§ **Available data**:
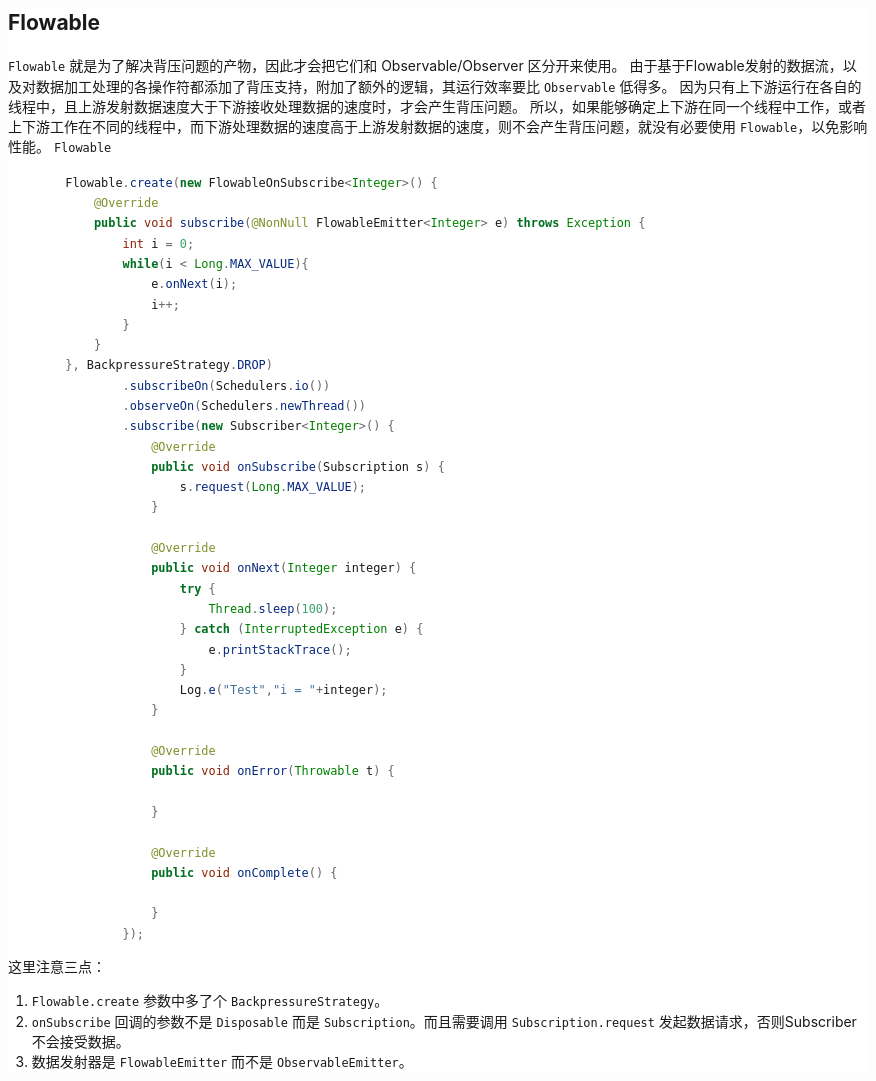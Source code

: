 ## Flowable

`Flowable` 就是为了解决背压问题的产物，因此才会把它们和 Observable/Observer 区分开来使用。
由于基于Flowable发射的数据流，以及对数据加工处理的各操作符都添加了背压支持，附加了额外的逻辑，其运行效率要比 `Observable` 低得多。
因为只有上下游运行在各自的线程中，且上游发射数据速度大于下游接收处理数据的速度时，才会产生背压问题。
所以，如果能够确定上下游在同一个线程中工作，或者上下游工作在不同的线程中，而下游处理数据的速度高于上游发射数据的速度，则不会产生背压问题，就没有必要使用 `Flowable`，以免影响性能。
`Flowable` 

```java
        Flowable.create(new FlowableOnSubscribe<Integer>() {
            @Override
            public void subscribe(@NonNull FlowableEmitter<Integer> e) throws Exception {
                int i = 0;
                while(i < Long.MAX_VALUE){
                    e.onNext(i);
                    i++;
                }
            }
        }, BackpressureStrategy.DROP)
                .subscribeOn(Schedulers.io())
                .observeOn(Schedulers.newThread())
                .subscribe(new Subscriber<Integer>() {
                    @Override
                    public void onSubscribe(Subscription s) {
                        s.request(Long.MAX_VALUE);
                    }

                    @Override
                    public void onNext(Integer integer) {
                        try {
                            Thread.sleep(100);
                        } catch (InterruptedException e) {
                            e.printStackTrace();
                        }
                        Log.e("Test","i = "+integer);
                    }

                    @Override
                    public void onError(Throwable t) {

                    }

                    @Override
                    public void onComplete() {

                    }
                });
```

这里注意三点：

 1. `Flowable.create` 参数中多了个 `BackpressureStrategy`。
 2. `onSubscribe` 回调的参数不是 `Disposable` 而是 `Subscription`。而且需要调用 `Subscription.request` 发起数据请求，否则Subscriber不会接受数据。
 3. 数据发射器是 `FlowableEmitter` 而不是 `ObservableEmitter`。
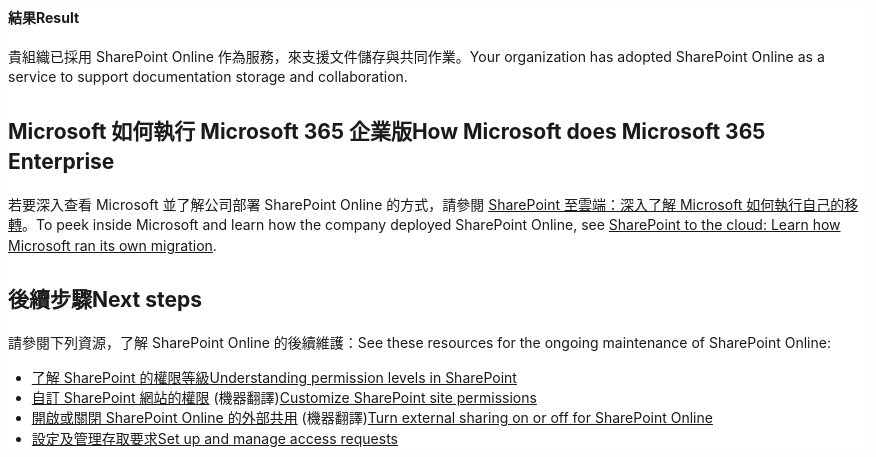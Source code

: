 #### <a name="result"></a><span data-ttu-id="3b690-230">結果</span><span class="sxs-lookup"><span data-stu-id="3b690-230">Result</span></span>

<span data-ttu-id="3b690-231">貴組織已採用 SharePoint Online 作為服務，來支援文件儲存與共同作業。</span><span class="sxs-lookup"><span data-stu-id="3b690-231">Your organization has adopted SharePoint Online as a service to support documentation storage and collaboration.</span></span>

## <a name="how-microsoft-does-microsoft-365-enterprise"></a><span data-ttu-id="3b690-232">Microsoft 如何執行 Microsoft 365 企業版</span><span class="sxs-lookup"><span data-stu-id="3b690-232">How Microsoft does Microsoft 365 Enterprise</span></span>

<span data-ttu-id="3b690-233">若要深入查看 Microsoft 並了解公司部署 SharePoint Online 的方式，請參閱 [SharePoint 至雲端：深入了解 Microsoft 如何執行自己的移轉](https://www.microsoft.com/itshowcase/Article/Content/691/SharePoint-to-the-cloud-Learn-how-Microsoft-ran-its-own-migration)。</span><span class="sxs-lookup"><span data-stu-id="3b690-233">To peek inside Microsoft and learn how the company deployed SharePoint Online, see [SharePoint to the cloud: Learn how Microsoft ran its own migration](https://www.microsoft.com/itshowcase/Article/Content/691/SharePoint-to-the-cloud-Learn-how-Microsoft-ran-its-own-migration).</span></span>

## <a name="next-steps"></a><span data-ttu-id="3b690-234">後續步驟</span><span class="sxs-lookup"><span data-stu-id="3b690-234">Next steps</span></span>

<span data-ttu-id="3b690-235">請參閱下列資源，了解 SharePoint Online 的後續維護：</span><span class="sxs-lookup"><span data-stu-id="3b690-235">See these resources for the ongoing maintenance of SharePoint Online:</span></span> 

- [<span data-ttu-id="3b690-236">了解 SharePoint 的權限等級</span><span class="sxs-lookup"><span data-stu-id="3b690-236">Understanding permission levels in SharePoint</span></span>](https://support.office.com/article/Understanding-permission-levels-in-SharePoint-87ecbb0e-6550-491a-8826-c075e4859848)
- <span data-ttu-id="3b690-237">[自訂 SharePoint 網站的權限](https://support.office.com/article/Customize-SharePoint-site-permissions-b1e3cd23-1a78-4264-9284-87fed7282048) (機器翻譯)</span><span class="sxs-lookup"><span data-stu-id="3b690-237">[Customize SharePoint site permissions](https://support.office.com/article/Customize-SharePoint-site-permissions-b1e3cd23-1a78-4264-9284-87fed7282048)</span></span>
- <span data-ttu-id="3b690-238">[開啟或關閉 SharePoint Online 的外部共用](https://support.office.com/article/Turn-external-sharing-on-or-off-for-SharePoint-Online-6288296a-b6b7-4ea4-b4ed-c297bf833e30) (機器翻譯)</span><span class="sxs-lookup"><span data-stu-id="3b690-238">[Turn external sharing on or off for SharePoint Online](https://support.office.com/article/Turn-external-sharing-on-or-off-for-SharePoint-Online-6288296a-b6b7-4ea4-b4ed-c297bf833e30)</span></span>
- [<span data-ttu-id="3b690-239">設定及管理存取要求</span><span class="sxs-lookup"><span data-stu-id="3b690-239">Set up and manage access requests</span></span>](https://support.office.com/article/Set-up-and-manage-access-requests-94B26E0B-2822-49D4-929A-8455698654B3)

§ **What is being asked**:
Which lines above contain the word "Schedulers"? Show each of them.

§ **Worked solution**:
                .subscribeOn(Schedulers.io())
                .observeOn(Schedulers.newThread())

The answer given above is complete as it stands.